If you don't know what an OS image is, you probably don't need this tool, can stop reading now.
I want to be able to robustly generate OS images with minimum headache.
In particular, I'd like to control exactly what software goes into the image and how the image behaves, eg overlayfs livecd vs mutable ext4. I'd like to be able to target high-performance $100K bare-metal servers, $30 raspberry PIs, $5 cloud VMs and everything inbetween with same tooling. My approach is inspired by how much less painful embedded development is with esphome.
For example at home, if I want to deploy a simple raspberry-pi temp logger, I get to define the high-level app in a pleasant dockerfile and then perform a crapton of work in order to deploy that image to a robust bare-metal Linux install.
I hit the same problem (the tooling hasn't improved much since dawn of Linux) at work at Pure Storage when wanting to quickly evolve a high-performance server image(custom kernel, custom nic tuning, custom networking) and deploy it on 10-20 servers.
Existing approaches suck:
-
Operating system image generation is usually done by taking some vendor boot image, booting it, then applying some automation to it (kickstart, ansible, vargant) and freezing into some sort of golden image. The problem is that this is not cleanly reproducible/automateable. Eg nobody uses
docker commit
it in the container world. -
Alternatively there are custom solutions like Yocto which constitute a wholy custom solution. This requires learning a whole new ecosystem, including a new distribution, that's too much.

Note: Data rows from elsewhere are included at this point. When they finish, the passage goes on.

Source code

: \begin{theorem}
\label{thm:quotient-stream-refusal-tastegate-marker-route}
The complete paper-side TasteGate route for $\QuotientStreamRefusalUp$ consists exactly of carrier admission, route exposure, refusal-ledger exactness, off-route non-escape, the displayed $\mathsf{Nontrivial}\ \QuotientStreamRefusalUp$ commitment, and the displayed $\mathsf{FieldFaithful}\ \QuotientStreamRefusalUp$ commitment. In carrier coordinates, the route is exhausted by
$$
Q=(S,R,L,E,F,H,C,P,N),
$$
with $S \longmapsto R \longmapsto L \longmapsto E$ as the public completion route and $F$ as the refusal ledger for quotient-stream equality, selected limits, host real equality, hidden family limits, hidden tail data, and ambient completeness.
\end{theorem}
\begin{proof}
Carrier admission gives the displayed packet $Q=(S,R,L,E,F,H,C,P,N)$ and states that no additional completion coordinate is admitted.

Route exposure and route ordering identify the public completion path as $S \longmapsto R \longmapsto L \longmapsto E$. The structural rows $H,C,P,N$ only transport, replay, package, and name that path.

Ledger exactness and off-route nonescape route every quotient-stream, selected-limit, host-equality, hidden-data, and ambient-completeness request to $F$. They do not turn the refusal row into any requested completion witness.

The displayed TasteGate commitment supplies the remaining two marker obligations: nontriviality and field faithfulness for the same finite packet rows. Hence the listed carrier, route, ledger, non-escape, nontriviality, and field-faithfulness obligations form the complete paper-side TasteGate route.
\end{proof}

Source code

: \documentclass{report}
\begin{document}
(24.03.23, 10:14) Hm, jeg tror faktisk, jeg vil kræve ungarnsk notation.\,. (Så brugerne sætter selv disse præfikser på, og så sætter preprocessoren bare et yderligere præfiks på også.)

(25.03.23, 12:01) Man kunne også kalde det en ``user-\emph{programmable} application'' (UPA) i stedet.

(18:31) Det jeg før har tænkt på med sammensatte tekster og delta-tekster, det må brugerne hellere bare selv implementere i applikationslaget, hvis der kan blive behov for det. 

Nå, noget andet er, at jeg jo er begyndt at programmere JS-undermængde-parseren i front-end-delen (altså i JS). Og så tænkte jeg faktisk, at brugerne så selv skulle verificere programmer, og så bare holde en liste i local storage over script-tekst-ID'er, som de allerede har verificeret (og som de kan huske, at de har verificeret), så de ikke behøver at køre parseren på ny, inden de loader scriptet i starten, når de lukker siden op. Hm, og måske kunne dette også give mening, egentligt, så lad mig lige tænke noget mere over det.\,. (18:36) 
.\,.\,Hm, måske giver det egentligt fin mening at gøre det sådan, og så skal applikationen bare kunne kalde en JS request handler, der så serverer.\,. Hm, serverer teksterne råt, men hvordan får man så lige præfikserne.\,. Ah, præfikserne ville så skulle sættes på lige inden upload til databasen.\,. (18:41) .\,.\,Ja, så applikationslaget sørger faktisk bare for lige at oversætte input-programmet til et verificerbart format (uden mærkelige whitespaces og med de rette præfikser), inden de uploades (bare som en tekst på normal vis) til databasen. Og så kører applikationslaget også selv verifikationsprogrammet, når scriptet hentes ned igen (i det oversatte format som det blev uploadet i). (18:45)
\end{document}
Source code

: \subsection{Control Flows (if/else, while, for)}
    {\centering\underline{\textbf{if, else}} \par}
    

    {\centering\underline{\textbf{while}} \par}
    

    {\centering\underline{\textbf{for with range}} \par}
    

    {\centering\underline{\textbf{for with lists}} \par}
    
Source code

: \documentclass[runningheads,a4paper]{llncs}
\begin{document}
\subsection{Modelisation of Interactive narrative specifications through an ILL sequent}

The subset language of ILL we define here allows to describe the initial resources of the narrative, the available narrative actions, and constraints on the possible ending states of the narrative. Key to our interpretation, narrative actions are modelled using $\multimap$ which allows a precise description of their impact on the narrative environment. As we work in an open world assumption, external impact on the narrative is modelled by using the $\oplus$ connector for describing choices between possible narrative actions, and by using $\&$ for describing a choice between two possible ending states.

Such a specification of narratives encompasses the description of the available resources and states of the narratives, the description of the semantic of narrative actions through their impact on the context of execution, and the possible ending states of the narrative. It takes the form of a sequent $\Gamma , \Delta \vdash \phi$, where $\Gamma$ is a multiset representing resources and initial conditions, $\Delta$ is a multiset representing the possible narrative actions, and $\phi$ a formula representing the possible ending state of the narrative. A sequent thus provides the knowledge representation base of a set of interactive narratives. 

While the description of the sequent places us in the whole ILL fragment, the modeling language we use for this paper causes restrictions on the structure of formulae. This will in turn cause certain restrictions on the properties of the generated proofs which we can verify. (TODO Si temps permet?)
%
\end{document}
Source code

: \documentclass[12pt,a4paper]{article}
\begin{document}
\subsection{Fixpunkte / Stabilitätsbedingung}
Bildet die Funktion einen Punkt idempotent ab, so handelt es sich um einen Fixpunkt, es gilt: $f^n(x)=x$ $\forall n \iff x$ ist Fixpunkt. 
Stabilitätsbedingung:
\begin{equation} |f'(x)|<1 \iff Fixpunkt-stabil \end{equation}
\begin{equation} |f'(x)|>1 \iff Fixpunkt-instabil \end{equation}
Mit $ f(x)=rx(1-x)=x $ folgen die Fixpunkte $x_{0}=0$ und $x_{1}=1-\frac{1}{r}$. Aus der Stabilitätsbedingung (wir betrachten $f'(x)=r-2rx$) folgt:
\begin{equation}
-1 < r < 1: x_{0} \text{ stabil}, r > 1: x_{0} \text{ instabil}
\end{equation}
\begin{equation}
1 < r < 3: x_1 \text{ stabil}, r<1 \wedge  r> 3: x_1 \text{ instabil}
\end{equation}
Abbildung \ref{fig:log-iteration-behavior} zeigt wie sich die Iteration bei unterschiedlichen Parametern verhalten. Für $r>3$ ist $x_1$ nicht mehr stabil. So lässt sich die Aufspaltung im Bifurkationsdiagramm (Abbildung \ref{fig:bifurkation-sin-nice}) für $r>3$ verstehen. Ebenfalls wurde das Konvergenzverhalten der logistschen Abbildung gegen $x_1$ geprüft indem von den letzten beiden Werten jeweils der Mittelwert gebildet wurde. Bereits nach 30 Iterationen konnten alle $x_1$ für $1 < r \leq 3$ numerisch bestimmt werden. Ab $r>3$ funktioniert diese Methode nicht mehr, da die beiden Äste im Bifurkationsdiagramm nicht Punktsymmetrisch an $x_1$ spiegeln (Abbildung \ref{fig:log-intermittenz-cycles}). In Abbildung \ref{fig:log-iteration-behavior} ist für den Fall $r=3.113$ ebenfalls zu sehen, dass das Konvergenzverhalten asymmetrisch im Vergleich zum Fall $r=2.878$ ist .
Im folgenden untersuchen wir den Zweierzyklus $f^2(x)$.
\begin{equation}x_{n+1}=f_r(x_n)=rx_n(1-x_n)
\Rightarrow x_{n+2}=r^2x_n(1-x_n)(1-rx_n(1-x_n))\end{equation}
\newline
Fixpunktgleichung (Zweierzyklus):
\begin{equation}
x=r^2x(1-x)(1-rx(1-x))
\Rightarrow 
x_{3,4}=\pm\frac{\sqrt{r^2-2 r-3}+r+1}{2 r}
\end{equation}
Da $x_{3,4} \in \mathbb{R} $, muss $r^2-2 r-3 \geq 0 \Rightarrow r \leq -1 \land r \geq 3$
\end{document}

Idea Behind Metallize: Docker is a common existing skill, lets augment it with bare metal bits
Install modern docker.
wget -qO- https://get.docker.com/ | sh
Setup python env:
python3 -m virtualenv .venv
./.venv/bin/python3 -m pip install -r requirements.txt
Generate an ubuntu-based livecd image:
./.venv/bin/python3 metallize.py profiles/ubuntu20-livecd.iso.yaml |sh
Note that if you don't pipe to sh, you can preview the commands that will run. This is also handy for debugging metallize.
Now you have a livecd image in build/livecd.iso
You can now upload that image into the cloud, burn it onto a cd, write it to usb stick and boot.

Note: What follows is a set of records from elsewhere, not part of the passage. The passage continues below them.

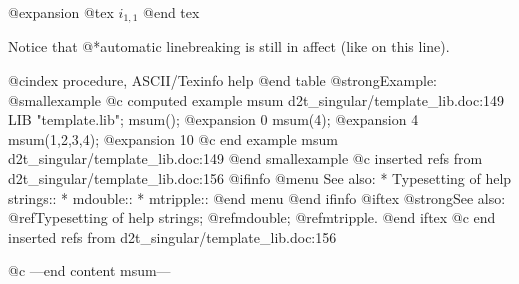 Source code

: @expansion{}
@tex
$i_{1,1}$
@end tex


Notice that
@*automatic linebreaking is still in affect (like on this line).

@cindex procedure, ASCII/Texinfo help
@end table
@strong{Example:}
@smallexample
@c computed example msum d2t_singular/template_lib.doc:149 
LIB "template.lib";
msum();
@expansion{} 0
msum(4);
@expansion{} 4
msum(1,2,3,4);
@expansion{} 10
@c end example msum d2t_singular/template_lib.doc:149
@end smallexample
@c inserted refs from d2t_singular/template_lib.doc:156
@ifinfo
@menu
See also:
* Typesetting of help strings::
* mdouble::
* mtripple::
@end menu
@end ifinfo
@iftex
@strong{See also:}
@ref{Typesetting of help strings};
@ref{mdouble};
@ref{mtripple}.
@end iftex
@c end inserted refs from d2t_singular/template_lib.doc:156

@c ---end content msum---
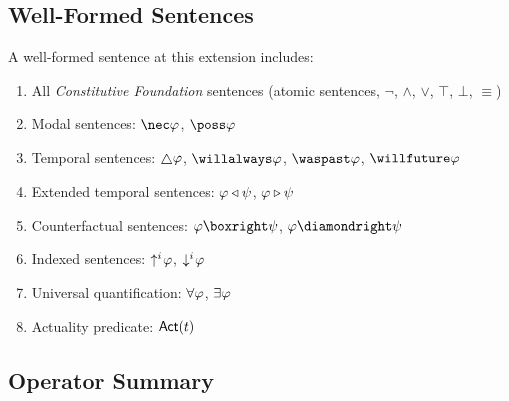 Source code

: \documentclass[../LogosReference.tex]{subfiles}
\begin{document}
\subsection{Well-Formed Sentences}\label{sec:well-formed-sentences}

A well-formed sentence at this extension includes:
\begin{enumerate}
	\item All \textit{Constitutive Foundation} sentences (atomic sentences, $\neg$, $\land$, $\lor$, $\top$, $\bot$, $\equiv$)
	\item Modal sentences: $\nec\metaA$, $\poss\metaA$
	\item Temporal sentences: $\always\metaA$, $\willalways\metaA$, $\waspast\metaA$, $\willfuture\metaA$
	\item Extended temporal sentences: $\metaA \since \metaB$, $\metaA \until \metaB$
	\item Counterfactual sentences: $\metaA \boxright \metaB$, $\metaA \diamondright \metaB$
	\item Indexed sentences: $\store{i}\metaA$, $\recall{i}\metaA$
	\item Universal quantification: $\forall\metaA$, $\exists\metaA$
	\item Actuality predicate: $\actual(t)$
\end{enumerate}


\subsection{Operator Summary}\label{sec:operator-summary}
\end{document}
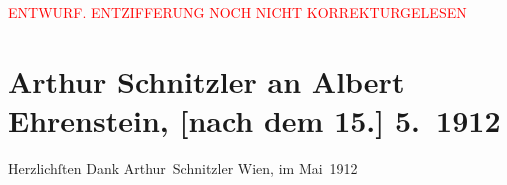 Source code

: 
\begin{center}
            \textcolor{red}{ENTWURF. ENTZIFFERUNG NOCH NICHT KORREKTURGELESEN}
                      \end{center}
            
               \section[Arthur Schnitzler an Albert Ehrenstein, {[}nach dem 15.{]} 5. 1912]{ Arthur Schnitzler an Albert Ehrenstein, {[}nach dem 15.{]}
                    5. 1912}\nopagebreak{}\rehead{ }\begin{ledgroupsized}[t]{13cm}\normalsize\beginnumbering{} \toendnotes[C]{\smallbreak\pagebreak[2]} 
\pstart
           \noindent{}{\pb}Herzlichſten Dank\pend
           \pstart \spacefill\mbox{Arthur Schnitzler}\pend{}\pstart
           \raggedleft{}Wien, im Mai 1912\pend
           \endnumbering{}\end{ledgroupsized}  \newcommand{\dateiname}{L02068}\newcommand{\titel}{Arthur Schnitzler an Albert Ehrenstein, [nach dem 15.] 5. 1912}\newcommand{\editorInnen}{Martin Anton Müller und Gerd-Hermann Susen}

Alternatively you can test it with KVM:
./scripts/uefi-boot.sh build/livecd.iso
You can inspect profiles/ubuntu20-livecd.iso.yaml to see how this works.
The yaml defines a list of docker files which have a parameterized FROM section. You can stack:
- base image(ubuntu:20.04)
- networking choice(ubuntu-netplan.dockerfile)
- login info(admin-user.dockerfile)
- etc
The yaml also defines a generator
which is another dockerfile like livecd-generator.dockerfile.
The build process looks like:
- metallize.py converts the yaml build profile definition into a sequence (of mostly docker) commands. One usually pipes that into
bash
. - Most of the image is build using a sequence of docker build steps, the final steps instead of outputting the image, outputs a tar file.
- There are some complications in producing above tar file without a problematic replacing
/etc/resolv.conf
. - The tar file is then passed into a docker file that knows how to build a particular filesystem, setup bootloaders, etc.